The last of these was created as a reaction to an even earlier distro, SLS, as Debian's creator Ian Murdock (the “Ian” in “Debian” - Deb is his wife) told me a few years ago:

One person increasingly impatient with SLS was Ian Murdock, who was studying accounting at Purdue University at the time.

He later wrote an article for the first issue of the then-new Linux Journal, dated May 1994, in which he said that SLS was “possibly the most bug-ridden and badly maintained Linux distribution available; unfortunately it is also quite possibly the most popular.”

These are typical young man's words; Murdock was in his early twenties at the time. “I regret how harsh I was,” he says now, “because the guy was just trying to do something good.” Nonetheless, “there were a lot of problems with SLS, and I really wasn't the only one to feel that way. In fact, what I wrote is largely a kind of community view at the time.”

Murdock realised that SLS's problems “came out of the fact the fellow who was doing it was trying to do everything by himself. And so I looked on that and I thought, well, you know, if Linux has taught us anything it's that that kind of model is suboptimal,” he recalls. “What we really ought to do is we ought to try to take the model that Linux pioneered, intentionally or not, and try to get the same benefits from that for building the system around it.”

And thus was born the distro as we know it, building upon the work of many people, just as its individual components were written by many collaboratively.

This was back in the early 1990s, so clearly Murdock is someone who has long understood the process of creating distros.
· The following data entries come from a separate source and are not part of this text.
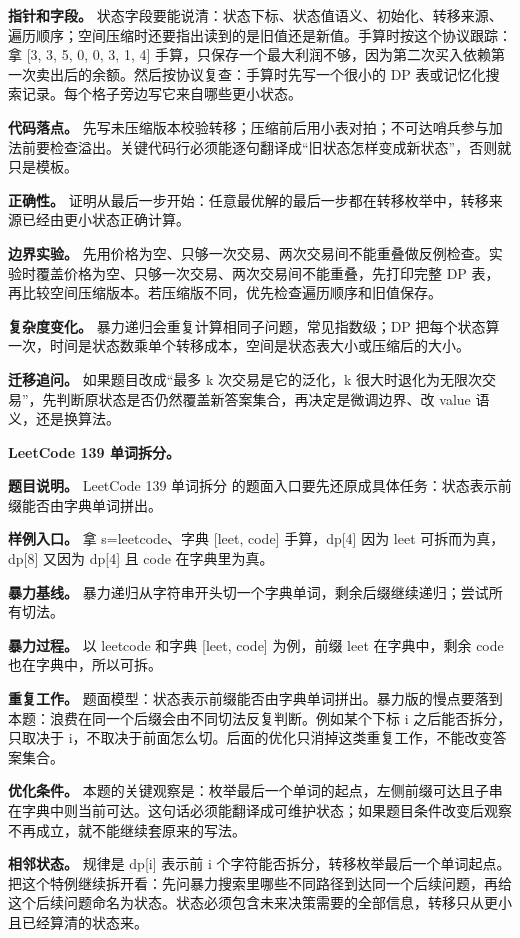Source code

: \textbf{指针和字段。} 状态字段要能说清：状态下标、状态值语义、初始化、转移来源、遍历顺序；空间压缩时还要指出读到的是旧值还是新值。手算时按这个协议跟踪：拿 [3, 3, 5, 0, 0, 3, 1, 4] 手算，只保存一个最大利润不够，因为第二次买入依赖第一次卖出后的余额。然后按协议复查：手算时先写一个很小的 DP 表或记忆化搜索记录。每个格子旁边写它来自哪些更小状态。

\textbf{代码落点。} 先写未压缩版本校验转移；压缩前后用小表对拍；不可达哨兵参与加法前要检查溢出。关键代码行必须能逐句翻译成“旧状态怎样变成新状态”，否则就只是模板。

\textbf{正确性。} 证明从最后一步开始：任意最优解的最后一步都在转移枚举中，转移来源已经由更小状态正确计算。

\textbf{边界实验。} 先用价格为空、只够一次交易、两次交易间不能重叠做反例检查。实验时覆盖价格为空、只够一次交易、两次交易间不能重叠，先打印完整 DP 表，再比较空间压缩版本。若压缩版不同，优先检查遍历顺序和旧值保存。

\textbf{复杂度变化。} 暴力递归会重复计算相同子问题，常见指数级；DP 把每个状态算一次，时间是状态数乘单个转移成本，空间是状态表大小或压缩后的大小。

\textbf{迁移追问。} 如果题目改成“最多 k 次交易是它的泛化，k 很大时退化为无限次交易”，先判断原状态是否仍然覆盖新答案集合，再决定是微调边界、改 value 语义，还是换算法。

\noindent\textbf{LeetCode 139 单词拆分。}

\textbf{题目说明。} LeetCode 139 单词拆分 的题面入口要先还原成具体任务：状态表示前缀能否由字典单词拼出。

\textbf{样例入口。} 拿 s=leetcode、字典 [leet, code] 手算，dp[4] 因为 leet 可拆而为真，dp[8] 又因为 dp[4] 且 code 在字典里为真。

\textbf{暴力基线。} 暴力递归从字符串开头切一个字典单词，剩余后缀继续递归；尝试所有切法。

\textbf{暴力过程。} 以 leetcode 和字典 [leet, code] 为例，前缀 leet 在字典中，剩余 code 也在字典中，所以可拆。

\textbf{重复工作。} 题面模型：状态表示前缀能否由字典单词拼出。暴力版的慢点要落到本题：浪费在同一个后缀会由不同切法反复判断。例如某个下标 i 之后能否拆分，只取决于 i，不取决于前面怎么切。后面的优化只消掉这类重复工作，不能改变答案集合。

\textbf{优化条件。} 本题的关键观察是：枚举最后一个单词的起点，左侧前缀可达且子串在字典中则当前可达。这句话必须能翻译成可维护状态；如果题目条件改变后观察不再成立，就不能继续套原来的写法。

\textbf{相邻状态。} 规律是 dp[i] 表示前 i 个字符能否拆分，转移枚举最后一个单词起点。把这个特例继续拆开看：先问暴力搜索里哪些不同路径到达同一个后续问题，再给这个后续问题命名为状态。状态必须包含未来决策需要的全部信息，转移只从更小且已经算清的状态来。

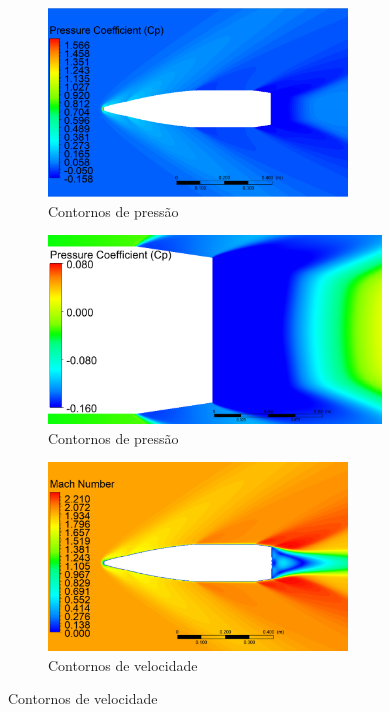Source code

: \begin{figure}[!ht]
	\centering
	\begin{subfigure}[b]{0.47\textwidth}
        \centering
        \includegraphics[height=5cm,width=\textwidth]{contorno-pressao-SPALART-2pol.png}
        \caption{Contornos de pressão}
        \label{fig:contorno-pressao-bb-2pol-RANS}
    \end{subfigure}
    \hfill
    \begin{subfigure}[b]{0.47\textwidth}
        \centering
        \includegraphics[height=5cm,width=\textwidth]{coeficientepressao-SPALART}
        \caption{Contornos de pressão}
        \label{fig:contorno-pressao-base-bb-2pol-RANS}
    \end{subfigure}
    \hfill
    \begin{subfigure}[b]{0.47\textwidth}
        \centering
        \includegraphics[height=5cm,width=\textwidth]{contorno-velocidade-SPALART-2pol.png}
        \caption{Contornos de velocidade}
        \label{fig:contorno-velocidade-bb-2pol-RANS}
    \end{subfigure}

\end{figure}
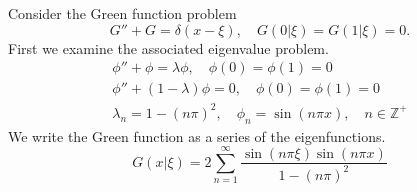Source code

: \begin{Example}
  Consider the Green function problem
  \[
  G'' + G = \delta(x - \xi), \quad G(0|\xi) = G(1|\xi) = 0.
  \]
  First we examine the associated eigenvalue problem.
  \begin{gather*}
    \phi'' + \phi = \lambda \phi, \quad \phi(0) = \phi(1) = 0
    \\
    \phi'' + (1 - \lambda)\phi = 0, \quad \phi(0) = \phi(1) = 0
    \\
    \lambda_n = 1 - (n \pi)^2, \quad \phi_n = \sin(n \pi x), \quad n \in \mathbb{Z}^+
  \end{gather*}
  We write the Green function as a series of the eigenfunctions.
  \[
  G(x|\xi) = 2 \sum_{n = 1}^\infty \frac{ \sin(n \pi \xi) \sin(n \pi x) }{ 1 - (n \pi)^2 }
  \]
\end{Example}















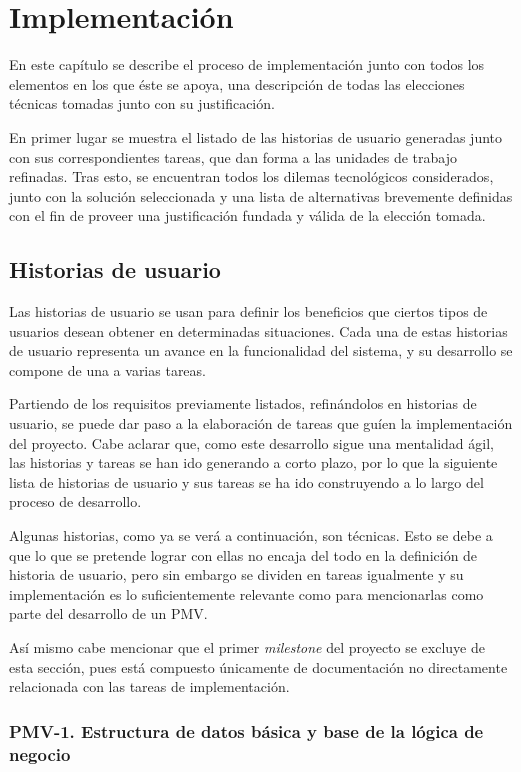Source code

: \chapter{Implementación}

En este capítulo se describe el proceso de implementación junto con todos los elementos en los que éste se apoya, una descripción de todas las elecciones técnicas tomadas junto con su justificación.

En primer lugar se muestra el listado de las historias de usuario generadas junto con sus correspondientes tareas, que dan forma a las unidades de trabajo refinadas. Tras esto, se encuentran todos los dilemas tecnológicos considerados, junto con la solución seleccionada y  una lista de alternativas brevemente definidas con el fin de proveer una justificación fundada y válida de la elección tomada.

\section{Historias de usuario}

Las historias de usuario se usan para definir los beneficios que ciertos tipos de usuarios desean obtener en determinadas situaciones. Cada una de estas historias de usuario representa un avance en la funcionalidad del sistema, y su desarrollo se compone de una a varias tareas.

Partiendo de los requisitos previamente listados, refinándolos en historias de usuario, se puede dar paso a la elaboración de tareas que guíen la implementación del proyecto. Cabe aclarar que, como este desarrollo sigue una mentalidad ágil, las historias y tareas se han ido generando a corto plazo, por lo que la siguiente lista de historias de usuario y sus tareas se ha ido construyendo a lo largo del proceso de desarrollo.

Algunas historias, como ya se verá a continuación, son técnicas. Esto se debe a que lo que se pretende lograr con ellas no encaja del todo en la definición de historia de usuario, pero sin embargo se dividen en tareas igualmente y su implementación es lo suficientemente relevante como para mencionarlas como parte del desarrollo de un PMV.

Así mismo cabe mencionar que el primer \textit{milestone} del proyecto se excluye de esta sección, pues está compuesto únicamente de documentación no directamente relacionada con las tareas de implementación.

\subsection{PMV-1. Estructura de datos básica y base de la lógica de negocio}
Given that impressive track record, the following post from him, applying those insights to today's computing, carries a certain weight:

I’ve been following the evolution of what is now called cloud computing for some time, and with great interest. Over the years, facets of cloud computing have had many names: ASP, grid computing, utility computing, Web services, SOA, mashups, SaaS, Web 2.0. In many ways, the emergence of cloud computing is the great coming together of these trends and technologies.

But whatever moniker the industry puts on it, I’ll always think of this great coming together as Tim O’Reilly described it in 2002: the Internet operating system.

...

In 1993, you had to have a high degree of skill (and patience) to take advantage of the emerging Linux platform, because for the most part, you had to build it yourself. You had to download source code, compile it, install it, and make it all work together before you could really do much with it.

It wasn’t until the Linux distributions came along and did that work for you that Linux, and open source along with it, was made accessible to the masses and began to fundamentally change the computing industry—and yes, the world.

Who, then, will come along and similarly stitch the pieces of the cloud together into a cohesive platform? Who, as Tim predicts, will integrate the hodgepodge into a true Internet operating system, with the result neatly packaged for mere mortals who don’t know how to “mash up” XML feeds or tweak their browsers or iPhones to take advantage of the latest innovations? And what will be the equivalent of package management for the cloud, the technology that weaves all the independent pieces maintained by those thousands of hands together in a way that makes it easy for developers and users alike to assemble those pieces together for a multitude of different purposes?

Perhaps most importantly, will the platform be a silo (or a small number of silos), or will the platform be open, enabling developers and users to combine services no matter where they live?”

These are important questions for the open source community, and need to be addressed now by those who want to see openness prevail. The danger is that if suitable open solutions aren't forthcoming, closed ones will dominate by default.